▼

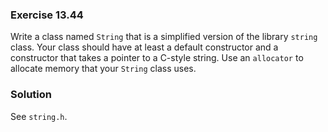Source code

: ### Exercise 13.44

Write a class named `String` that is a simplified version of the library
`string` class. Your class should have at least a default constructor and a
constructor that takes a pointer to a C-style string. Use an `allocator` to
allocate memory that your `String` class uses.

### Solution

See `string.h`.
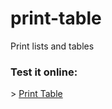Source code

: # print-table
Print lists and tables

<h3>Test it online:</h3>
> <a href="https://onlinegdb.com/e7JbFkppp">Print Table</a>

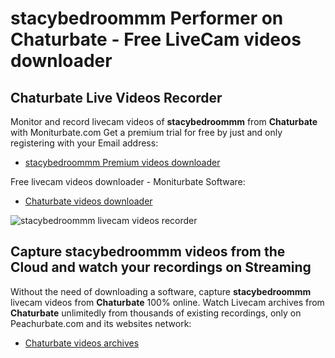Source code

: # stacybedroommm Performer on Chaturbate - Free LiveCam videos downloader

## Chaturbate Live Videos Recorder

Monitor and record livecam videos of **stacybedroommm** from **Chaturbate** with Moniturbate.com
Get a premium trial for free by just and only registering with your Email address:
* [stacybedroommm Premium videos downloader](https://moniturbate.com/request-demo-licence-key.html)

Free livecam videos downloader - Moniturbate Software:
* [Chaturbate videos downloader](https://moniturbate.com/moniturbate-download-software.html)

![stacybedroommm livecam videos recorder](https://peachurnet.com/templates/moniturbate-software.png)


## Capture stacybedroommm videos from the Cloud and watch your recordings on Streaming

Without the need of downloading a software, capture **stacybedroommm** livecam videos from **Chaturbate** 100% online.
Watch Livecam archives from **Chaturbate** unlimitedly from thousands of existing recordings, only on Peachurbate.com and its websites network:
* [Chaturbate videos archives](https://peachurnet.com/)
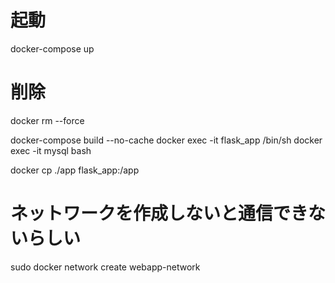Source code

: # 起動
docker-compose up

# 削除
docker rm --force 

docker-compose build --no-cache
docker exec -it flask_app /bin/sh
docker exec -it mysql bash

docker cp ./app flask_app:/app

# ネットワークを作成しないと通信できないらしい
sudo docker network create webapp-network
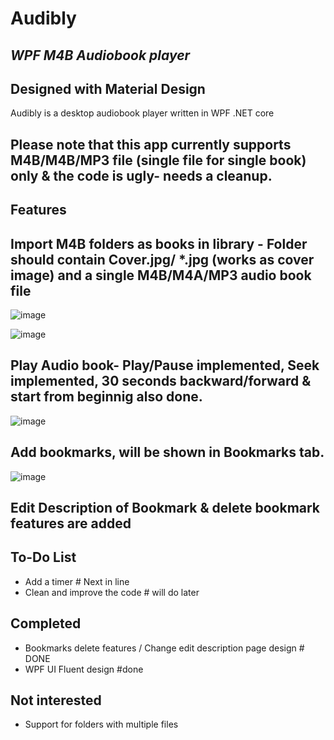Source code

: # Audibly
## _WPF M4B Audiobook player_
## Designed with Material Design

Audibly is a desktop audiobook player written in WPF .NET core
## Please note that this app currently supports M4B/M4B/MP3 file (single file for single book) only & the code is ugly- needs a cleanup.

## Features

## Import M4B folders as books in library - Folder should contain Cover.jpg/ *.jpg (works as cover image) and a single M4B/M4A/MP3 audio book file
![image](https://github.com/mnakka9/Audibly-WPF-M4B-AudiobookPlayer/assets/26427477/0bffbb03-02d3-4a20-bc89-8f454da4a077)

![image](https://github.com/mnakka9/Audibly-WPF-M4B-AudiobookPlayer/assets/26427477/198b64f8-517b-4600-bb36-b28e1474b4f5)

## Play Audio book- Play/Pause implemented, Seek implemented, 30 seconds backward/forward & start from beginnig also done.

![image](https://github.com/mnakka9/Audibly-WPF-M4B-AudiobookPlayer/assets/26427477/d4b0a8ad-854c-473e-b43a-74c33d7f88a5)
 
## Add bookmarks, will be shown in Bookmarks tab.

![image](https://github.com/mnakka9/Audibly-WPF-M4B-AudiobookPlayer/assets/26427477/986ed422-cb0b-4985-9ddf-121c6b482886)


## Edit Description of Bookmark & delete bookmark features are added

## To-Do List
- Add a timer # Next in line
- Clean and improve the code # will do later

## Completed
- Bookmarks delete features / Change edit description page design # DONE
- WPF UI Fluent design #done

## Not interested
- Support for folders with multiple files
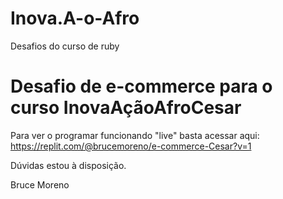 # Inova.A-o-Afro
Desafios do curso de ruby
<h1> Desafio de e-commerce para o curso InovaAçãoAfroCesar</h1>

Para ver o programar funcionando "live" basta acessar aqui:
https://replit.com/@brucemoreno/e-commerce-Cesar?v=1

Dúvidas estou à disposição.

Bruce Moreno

▲
▼

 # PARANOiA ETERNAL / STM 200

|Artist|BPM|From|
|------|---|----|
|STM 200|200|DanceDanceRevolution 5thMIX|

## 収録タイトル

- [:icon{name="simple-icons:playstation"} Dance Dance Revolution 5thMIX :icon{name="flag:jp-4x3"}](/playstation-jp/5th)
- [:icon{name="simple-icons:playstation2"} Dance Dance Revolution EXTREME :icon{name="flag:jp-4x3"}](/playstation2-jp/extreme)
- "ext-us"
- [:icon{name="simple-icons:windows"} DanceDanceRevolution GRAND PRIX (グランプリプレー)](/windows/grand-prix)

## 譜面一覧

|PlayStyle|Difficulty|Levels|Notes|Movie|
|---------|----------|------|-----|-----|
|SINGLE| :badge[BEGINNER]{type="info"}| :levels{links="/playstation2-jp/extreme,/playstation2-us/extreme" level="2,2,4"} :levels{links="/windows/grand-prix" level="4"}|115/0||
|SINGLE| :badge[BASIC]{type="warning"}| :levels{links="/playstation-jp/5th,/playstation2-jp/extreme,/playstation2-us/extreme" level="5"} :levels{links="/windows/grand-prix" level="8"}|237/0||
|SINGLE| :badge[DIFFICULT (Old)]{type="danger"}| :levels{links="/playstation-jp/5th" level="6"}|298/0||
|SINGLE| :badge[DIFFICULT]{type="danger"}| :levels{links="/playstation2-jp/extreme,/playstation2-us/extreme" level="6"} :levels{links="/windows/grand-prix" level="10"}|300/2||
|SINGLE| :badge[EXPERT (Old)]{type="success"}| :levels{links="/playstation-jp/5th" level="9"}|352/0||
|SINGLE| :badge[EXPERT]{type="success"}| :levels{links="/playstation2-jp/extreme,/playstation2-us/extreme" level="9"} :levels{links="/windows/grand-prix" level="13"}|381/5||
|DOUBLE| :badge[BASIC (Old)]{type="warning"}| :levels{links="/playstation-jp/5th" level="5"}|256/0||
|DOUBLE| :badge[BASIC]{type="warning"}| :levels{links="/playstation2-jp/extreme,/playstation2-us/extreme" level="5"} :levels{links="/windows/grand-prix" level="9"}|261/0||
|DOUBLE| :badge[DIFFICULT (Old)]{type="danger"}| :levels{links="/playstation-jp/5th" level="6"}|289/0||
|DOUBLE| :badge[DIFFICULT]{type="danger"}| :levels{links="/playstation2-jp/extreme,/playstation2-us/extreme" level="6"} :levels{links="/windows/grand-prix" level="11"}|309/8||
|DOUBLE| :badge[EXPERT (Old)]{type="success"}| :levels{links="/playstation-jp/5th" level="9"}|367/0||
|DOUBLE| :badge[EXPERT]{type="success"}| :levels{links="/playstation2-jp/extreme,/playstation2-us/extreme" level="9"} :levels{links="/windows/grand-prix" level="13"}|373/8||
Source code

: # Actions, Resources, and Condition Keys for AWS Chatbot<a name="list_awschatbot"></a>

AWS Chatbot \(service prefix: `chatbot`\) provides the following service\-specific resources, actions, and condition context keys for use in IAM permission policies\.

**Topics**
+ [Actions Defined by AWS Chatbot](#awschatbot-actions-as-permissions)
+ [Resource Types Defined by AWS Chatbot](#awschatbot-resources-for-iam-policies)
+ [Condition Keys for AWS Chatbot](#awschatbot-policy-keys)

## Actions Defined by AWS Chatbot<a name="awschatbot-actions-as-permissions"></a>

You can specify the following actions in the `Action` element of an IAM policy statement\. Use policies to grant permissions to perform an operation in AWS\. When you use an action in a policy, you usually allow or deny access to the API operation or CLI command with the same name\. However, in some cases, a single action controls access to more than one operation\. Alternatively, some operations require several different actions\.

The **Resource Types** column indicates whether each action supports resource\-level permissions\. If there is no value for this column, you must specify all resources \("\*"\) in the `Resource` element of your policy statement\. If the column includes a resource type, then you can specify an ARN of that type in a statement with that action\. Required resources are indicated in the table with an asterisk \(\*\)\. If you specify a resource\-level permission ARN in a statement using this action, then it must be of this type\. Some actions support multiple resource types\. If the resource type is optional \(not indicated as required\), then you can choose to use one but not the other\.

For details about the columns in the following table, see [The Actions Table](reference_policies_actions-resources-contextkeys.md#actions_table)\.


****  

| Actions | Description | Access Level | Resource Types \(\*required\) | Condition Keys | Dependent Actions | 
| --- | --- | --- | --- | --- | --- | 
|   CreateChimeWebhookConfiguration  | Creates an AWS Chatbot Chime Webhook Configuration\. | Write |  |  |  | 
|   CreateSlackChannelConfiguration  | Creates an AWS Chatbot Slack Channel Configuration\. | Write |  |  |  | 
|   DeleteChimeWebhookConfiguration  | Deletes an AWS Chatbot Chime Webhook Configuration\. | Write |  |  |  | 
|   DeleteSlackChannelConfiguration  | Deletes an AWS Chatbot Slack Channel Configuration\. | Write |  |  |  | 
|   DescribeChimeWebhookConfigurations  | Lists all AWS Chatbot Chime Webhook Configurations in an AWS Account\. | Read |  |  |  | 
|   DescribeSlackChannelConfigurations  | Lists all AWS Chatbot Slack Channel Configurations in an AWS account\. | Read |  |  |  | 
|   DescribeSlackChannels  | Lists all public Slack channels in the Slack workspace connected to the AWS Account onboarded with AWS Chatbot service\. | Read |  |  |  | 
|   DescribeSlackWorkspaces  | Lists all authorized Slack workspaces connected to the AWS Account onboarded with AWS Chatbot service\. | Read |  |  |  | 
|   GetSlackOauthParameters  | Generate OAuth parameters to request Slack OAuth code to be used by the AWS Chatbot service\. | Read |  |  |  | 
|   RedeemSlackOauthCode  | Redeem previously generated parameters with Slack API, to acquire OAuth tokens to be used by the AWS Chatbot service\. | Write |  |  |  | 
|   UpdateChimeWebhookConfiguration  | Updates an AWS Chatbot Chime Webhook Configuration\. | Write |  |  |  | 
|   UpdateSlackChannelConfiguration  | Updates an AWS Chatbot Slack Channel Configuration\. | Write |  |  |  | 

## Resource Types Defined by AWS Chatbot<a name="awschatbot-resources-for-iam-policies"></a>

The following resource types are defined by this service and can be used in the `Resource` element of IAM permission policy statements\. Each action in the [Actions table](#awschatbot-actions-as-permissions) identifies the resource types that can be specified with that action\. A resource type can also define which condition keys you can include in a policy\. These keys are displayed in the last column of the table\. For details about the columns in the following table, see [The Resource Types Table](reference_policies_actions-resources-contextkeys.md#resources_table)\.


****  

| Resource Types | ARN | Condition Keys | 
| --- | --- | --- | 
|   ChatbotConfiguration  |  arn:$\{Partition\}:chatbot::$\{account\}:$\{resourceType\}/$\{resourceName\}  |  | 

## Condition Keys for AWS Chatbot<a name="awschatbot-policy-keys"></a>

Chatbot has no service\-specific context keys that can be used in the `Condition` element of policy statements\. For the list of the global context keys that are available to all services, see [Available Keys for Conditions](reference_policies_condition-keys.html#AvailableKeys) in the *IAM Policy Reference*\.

▲
▼

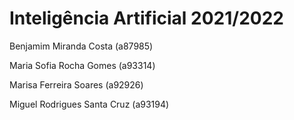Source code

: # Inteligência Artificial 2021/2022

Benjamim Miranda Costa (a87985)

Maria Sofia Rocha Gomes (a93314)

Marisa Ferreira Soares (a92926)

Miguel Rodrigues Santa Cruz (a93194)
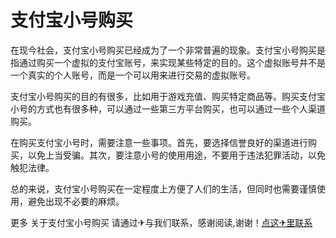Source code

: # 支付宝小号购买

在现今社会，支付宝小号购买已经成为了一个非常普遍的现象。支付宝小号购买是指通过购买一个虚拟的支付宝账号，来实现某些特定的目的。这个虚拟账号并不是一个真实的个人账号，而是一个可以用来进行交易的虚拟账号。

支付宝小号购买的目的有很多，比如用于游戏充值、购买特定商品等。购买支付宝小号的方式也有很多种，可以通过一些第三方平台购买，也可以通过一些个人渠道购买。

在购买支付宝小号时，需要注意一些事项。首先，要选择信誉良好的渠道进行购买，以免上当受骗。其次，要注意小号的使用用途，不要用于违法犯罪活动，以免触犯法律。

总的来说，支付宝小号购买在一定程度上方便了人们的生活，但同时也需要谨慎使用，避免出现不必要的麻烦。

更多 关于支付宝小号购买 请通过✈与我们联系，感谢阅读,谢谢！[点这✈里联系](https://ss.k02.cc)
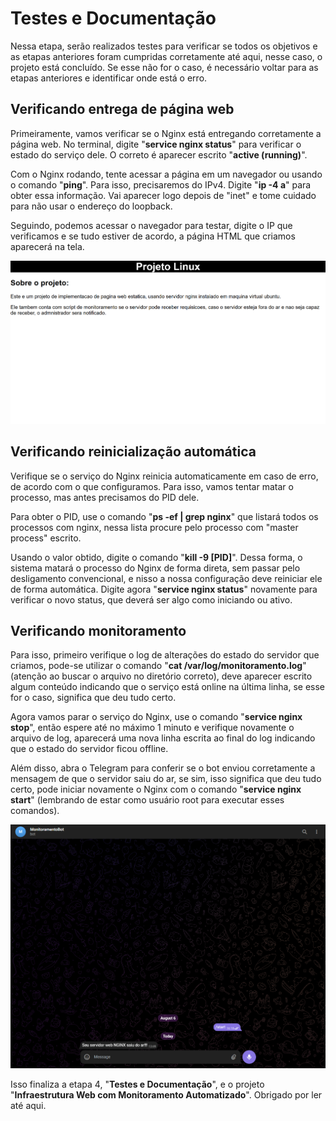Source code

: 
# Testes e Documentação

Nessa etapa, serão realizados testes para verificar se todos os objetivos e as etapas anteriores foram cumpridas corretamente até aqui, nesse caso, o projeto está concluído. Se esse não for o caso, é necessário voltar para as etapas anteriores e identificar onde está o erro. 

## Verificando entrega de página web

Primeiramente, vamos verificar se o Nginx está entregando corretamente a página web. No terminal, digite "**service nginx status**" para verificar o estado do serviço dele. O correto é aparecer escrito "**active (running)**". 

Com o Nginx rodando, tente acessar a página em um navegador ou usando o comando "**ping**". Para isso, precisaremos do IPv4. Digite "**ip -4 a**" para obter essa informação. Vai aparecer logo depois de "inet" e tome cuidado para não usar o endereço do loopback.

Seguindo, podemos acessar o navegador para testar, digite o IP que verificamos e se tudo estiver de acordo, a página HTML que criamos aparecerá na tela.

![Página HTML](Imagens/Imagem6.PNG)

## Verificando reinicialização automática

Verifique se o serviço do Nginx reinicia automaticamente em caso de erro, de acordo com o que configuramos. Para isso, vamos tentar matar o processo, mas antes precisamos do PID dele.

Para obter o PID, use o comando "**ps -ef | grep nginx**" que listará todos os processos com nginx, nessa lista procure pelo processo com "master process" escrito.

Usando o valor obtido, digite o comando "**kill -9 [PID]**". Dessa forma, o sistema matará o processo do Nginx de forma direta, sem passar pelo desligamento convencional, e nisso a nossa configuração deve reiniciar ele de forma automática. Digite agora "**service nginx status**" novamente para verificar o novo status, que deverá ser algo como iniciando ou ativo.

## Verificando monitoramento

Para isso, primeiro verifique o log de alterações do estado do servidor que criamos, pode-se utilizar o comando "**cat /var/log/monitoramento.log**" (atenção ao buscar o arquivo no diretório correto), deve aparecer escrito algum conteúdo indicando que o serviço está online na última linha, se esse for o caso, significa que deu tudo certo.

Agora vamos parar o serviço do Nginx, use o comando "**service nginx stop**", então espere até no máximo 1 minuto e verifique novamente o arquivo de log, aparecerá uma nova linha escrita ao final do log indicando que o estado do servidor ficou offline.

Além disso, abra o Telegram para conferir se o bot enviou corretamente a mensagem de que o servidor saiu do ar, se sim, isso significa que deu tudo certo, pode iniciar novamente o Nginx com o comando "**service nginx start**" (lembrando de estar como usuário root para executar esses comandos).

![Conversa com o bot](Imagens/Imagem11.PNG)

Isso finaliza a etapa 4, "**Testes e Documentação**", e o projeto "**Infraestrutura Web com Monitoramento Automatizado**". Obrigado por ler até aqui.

▲

• **Your objective**:
In the entries above, restate word for word the lines between the one holding "Agora vamos parar" and the one holding "Isso finaliza a", inclusive, and nothing besides.

• **Task solution**:
Agora vamos parar o serviço do Nginx, use o comando "**service nginx stop**", então espere até no máximo 1 minuto e verifique novamente o arquivo de log, aparecerá uma nova linha escrita ao final do log indicando que o estado do servidor ficou offline.

Além disso, abra o Telegram para conferir se o bot enviou corretamente a mensagem de que o servidor saiu do ar, se sim, isso significa que deu tudo certo, pode iniciar novamente o Nginx com o comando "**service nginx start**" (lembrando de estar como usuário root para executar esses comandos).

![Conversa com o bot](Imagens/Imagem11.PNG)

Isso finaliza a etapa 4, "**Testes e Documentação**", e o projeto "**Infraestrutura Web com Monitoramento Automatizado**". Obrigado por ler até aqui.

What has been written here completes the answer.